▶ [What you should do]:
How many lines of the data hold the word "agreement"? State the number and nothing else.

▶ [Records for this task]:
_ _ _ _ _
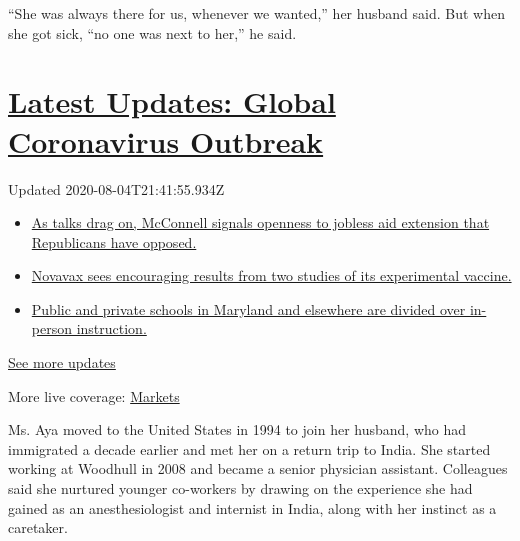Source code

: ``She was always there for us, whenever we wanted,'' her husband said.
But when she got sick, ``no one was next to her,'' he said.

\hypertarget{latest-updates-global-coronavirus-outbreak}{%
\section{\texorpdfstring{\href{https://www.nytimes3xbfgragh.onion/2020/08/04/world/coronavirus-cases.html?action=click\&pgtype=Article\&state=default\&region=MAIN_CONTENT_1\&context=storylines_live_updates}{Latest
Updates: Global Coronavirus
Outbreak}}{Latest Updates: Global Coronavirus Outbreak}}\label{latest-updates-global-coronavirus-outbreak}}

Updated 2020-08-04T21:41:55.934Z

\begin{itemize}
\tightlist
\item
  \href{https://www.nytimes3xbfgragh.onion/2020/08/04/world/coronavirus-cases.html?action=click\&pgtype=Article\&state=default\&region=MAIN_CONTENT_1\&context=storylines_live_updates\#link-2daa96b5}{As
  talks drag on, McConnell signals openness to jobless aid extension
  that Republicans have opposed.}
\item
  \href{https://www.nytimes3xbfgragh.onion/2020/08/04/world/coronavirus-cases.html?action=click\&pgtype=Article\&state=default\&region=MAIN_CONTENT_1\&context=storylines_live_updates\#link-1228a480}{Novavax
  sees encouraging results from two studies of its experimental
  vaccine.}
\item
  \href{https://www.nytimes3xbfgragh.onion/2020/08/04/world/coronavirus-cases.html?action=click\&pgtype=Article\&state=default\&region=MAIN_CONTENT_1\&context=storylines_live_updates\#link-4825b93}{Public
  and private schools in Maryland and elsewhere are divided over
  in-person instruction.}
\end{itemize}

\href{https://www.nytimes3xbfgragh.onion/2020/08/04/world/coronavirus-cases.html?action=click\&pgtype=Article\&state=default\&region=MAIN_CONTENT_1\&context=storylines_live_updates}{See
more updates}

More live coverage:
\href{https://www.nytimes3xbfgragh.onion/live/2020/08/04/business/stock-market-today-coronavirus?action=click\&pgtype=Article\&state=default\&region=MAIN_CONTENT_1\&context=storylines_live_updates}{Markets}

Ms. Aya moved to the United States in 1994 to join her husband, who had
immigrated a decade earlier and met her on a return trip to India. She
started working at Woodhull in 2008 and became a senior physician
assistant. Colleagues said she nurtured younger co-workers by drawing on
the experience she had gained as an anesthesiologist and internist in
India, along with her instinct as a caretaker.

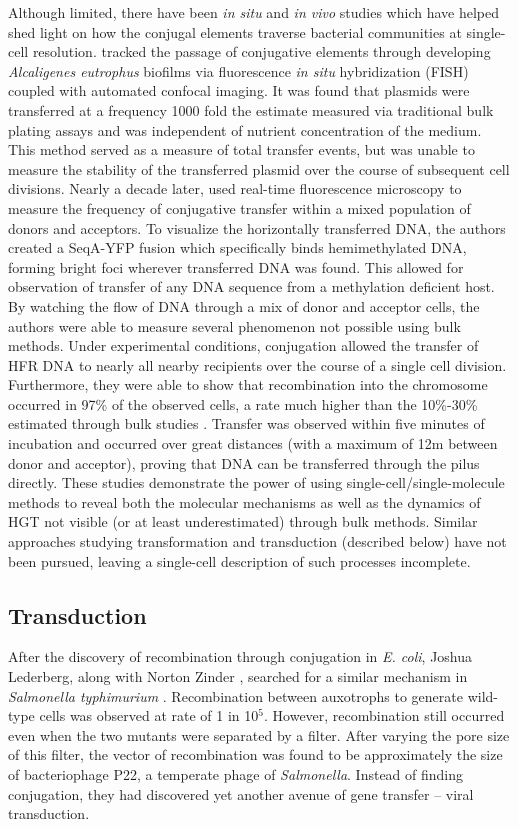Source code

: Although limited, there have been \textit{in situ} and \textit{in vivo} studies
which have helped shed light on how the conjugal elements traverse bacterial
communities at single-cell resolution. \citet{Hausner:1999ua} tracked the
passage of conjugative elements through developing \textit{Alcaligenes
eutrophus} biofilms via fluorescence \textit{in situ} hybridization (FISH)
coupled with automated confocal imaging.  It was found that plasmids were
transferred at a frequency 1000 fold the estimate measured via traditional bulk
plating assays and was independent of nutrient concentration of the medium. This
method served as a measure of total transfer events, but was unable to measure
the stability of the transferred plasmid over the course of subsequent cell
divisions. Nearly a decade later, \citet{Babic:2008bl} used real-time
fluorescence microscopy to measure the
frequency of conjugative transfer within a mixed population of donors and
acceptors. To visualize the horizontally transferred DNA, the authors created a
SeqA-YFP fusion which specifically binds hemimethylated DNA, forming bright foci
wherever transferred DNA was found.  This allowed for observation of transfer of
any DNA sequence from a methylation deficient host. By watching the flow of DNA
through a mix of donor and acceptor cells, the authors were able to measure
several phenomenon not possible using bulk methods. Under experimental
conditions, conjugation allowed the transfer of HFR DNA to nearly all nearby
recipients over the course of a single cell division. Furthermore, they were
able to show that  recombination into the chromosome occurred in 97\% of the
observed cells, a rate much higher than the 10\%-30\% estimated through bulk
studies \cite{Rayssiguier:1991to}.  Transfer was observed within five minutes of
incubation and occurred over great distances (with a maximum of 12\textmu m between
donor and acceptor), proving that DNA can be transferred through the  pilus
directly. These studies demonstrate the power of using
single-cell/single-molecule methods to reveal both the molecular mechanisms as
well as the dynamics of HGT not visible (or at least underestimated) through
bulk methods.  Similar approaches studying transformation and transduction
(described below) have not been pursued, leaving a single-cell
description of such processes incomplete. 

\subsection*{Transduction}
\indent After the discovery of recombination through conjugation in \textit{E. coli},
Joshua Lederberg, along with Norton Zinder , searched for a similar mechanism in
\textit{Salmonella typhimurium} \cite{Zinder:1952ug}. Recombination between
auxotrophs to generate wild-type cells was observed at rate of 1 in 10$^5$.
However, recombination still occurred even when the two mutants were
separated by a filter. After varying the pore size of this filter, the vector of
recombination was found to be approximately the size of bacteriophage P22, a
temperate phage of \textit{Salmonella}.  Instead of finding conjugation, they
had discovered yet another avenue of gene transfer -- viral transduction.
_ _ _ _ _
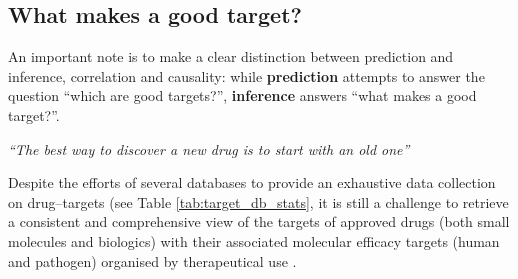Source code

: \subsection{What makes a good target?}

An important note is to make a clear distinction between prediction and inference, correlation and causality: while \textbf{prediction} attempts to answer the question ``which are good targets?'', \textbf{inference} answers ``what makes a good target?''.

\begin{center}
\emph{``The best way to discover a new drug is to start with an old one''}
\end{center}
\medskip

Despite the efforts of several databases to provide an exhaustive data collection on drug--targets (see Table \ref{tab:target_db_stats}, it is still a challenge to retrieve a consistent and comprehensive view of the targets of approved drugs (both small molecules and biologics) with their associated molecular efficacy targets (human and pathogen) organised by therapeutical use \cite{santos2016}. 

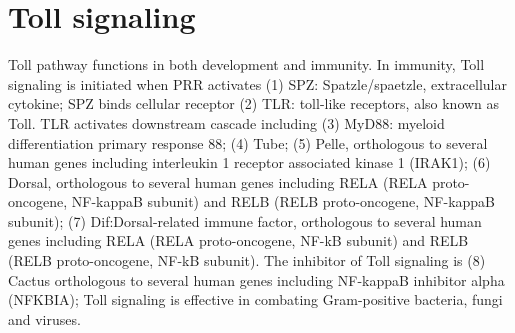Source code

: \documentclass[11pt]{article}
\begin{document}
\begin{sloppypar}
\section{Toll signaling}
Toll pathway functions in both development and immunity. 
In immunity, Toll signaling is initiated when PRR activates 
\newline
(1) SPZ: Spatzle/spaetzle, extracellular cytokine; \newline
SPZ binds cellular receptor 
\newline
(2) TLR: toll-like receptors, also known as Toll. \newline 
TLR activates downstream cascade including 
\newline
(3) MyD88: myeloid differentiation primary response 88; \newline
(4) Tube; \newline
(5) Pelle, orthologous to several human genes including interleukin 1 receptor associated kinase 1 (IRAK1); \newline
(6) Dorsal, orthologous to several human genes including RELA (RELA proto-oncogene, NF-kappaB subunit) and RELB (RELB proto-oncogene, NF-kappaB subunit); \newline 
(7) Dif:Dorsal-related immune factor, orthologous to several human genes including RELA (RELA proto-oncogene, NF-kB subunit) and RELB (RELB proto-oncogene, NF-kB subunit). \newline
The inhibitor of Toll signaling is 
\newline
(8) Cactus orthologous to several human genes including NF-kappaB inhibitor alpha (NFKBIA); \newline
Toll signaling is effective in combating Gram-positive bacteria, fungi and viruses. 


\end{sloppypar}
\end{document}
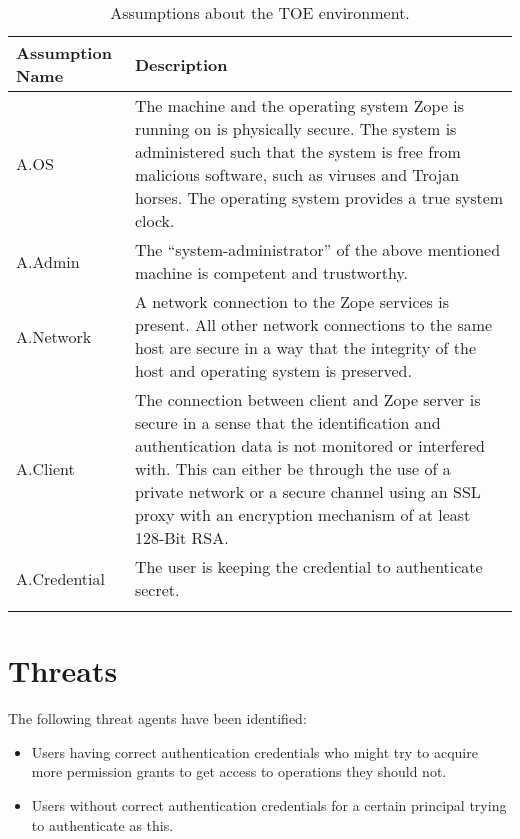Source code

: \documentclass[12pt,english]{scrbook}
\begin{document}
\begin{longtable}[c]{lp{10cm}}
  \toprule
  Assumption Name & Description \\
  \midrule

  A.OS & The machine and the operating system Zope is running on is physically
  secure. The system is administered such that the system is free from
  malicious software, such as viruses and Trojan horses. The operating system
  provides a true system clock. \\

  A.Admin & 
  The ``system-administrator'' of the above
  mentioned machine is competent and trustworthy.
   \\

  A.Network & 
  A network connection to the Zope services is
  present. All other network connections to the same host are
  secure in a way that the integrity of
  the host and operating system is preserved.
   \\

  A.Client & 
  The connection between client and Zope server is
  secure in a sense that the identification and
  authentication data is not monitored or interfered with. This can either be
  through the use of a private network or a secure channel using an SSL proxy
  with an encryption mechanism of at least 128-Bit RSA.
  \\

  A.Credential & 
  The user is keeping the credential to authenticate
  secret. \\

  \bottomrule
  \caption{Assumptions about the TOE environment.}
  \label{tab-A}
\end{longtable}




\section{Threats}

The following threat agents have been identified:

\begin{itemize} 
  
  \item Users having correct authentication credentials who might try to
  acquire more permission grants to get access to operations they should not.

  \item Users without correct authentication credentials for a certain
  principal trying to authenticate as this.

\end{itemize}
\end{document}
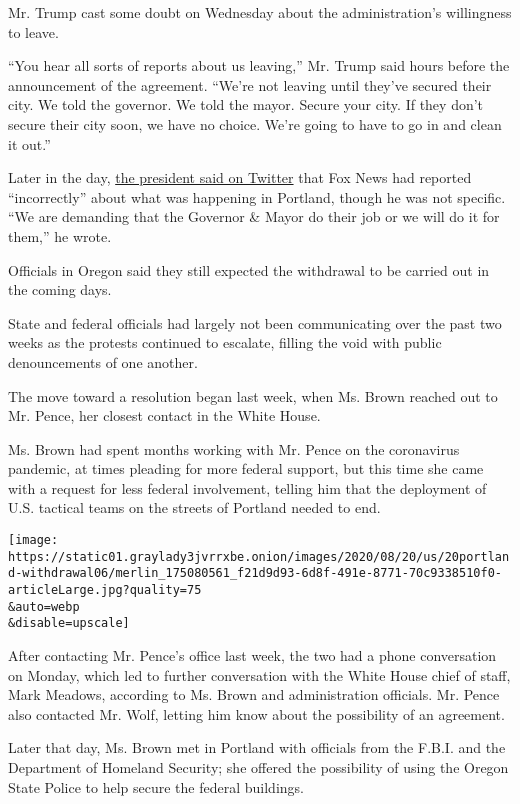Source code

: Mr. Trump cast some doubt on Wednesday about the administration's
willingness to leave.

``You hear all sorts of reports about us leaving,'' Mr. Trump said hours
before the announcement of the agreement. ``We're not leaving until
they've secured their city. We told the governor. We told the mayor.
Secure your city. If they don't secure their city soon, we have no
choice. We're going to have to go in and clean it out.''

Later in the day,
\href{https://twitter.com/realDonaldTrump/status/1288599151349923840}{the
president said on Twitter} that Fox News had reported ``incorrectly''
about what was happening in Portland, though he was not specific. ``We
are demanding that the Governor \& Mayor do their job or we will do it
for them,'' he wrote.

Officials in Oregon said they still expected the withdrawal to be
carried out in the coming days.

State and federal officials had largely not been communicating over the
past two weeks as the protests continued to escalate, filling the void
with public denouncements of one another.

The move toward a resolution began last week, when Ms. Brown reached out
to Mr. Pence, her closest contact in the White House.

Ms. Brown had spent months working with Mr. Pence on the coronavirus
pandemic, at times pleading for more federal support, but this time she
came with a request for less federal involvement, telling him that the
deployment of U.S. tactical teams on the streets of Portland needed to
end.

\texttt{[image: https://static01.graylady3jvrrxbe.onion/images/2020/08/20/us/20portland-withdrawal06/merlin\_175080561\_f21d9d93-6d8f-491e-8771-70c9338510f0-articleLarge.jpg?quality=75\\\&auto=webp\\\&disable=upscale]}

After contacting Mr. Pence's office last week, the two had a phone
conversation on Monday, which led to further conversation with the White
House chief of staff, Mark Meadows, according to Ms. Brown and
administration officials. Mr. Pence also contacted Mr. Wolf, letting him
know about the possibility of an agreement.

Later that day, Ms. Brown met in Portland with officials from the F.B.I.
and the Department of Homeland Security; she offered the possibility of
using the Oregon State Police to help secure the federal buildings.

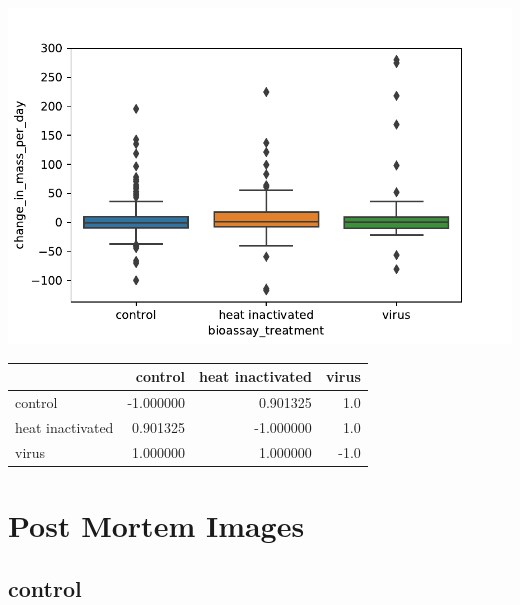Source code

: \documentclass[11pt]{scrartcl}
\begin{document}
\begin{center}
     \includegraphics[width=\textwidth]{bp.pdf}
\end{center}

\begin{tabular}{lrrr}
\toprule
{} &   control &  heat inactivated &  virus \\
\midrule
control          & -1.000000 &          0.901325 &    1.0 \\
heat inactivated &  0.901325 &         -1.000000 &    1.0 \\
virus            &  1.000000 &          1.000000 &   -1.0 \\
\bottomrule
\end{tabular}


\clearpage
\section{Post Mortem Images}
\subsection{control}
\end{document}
_ _ _ _ _
▶ [Solution to the problem]:
2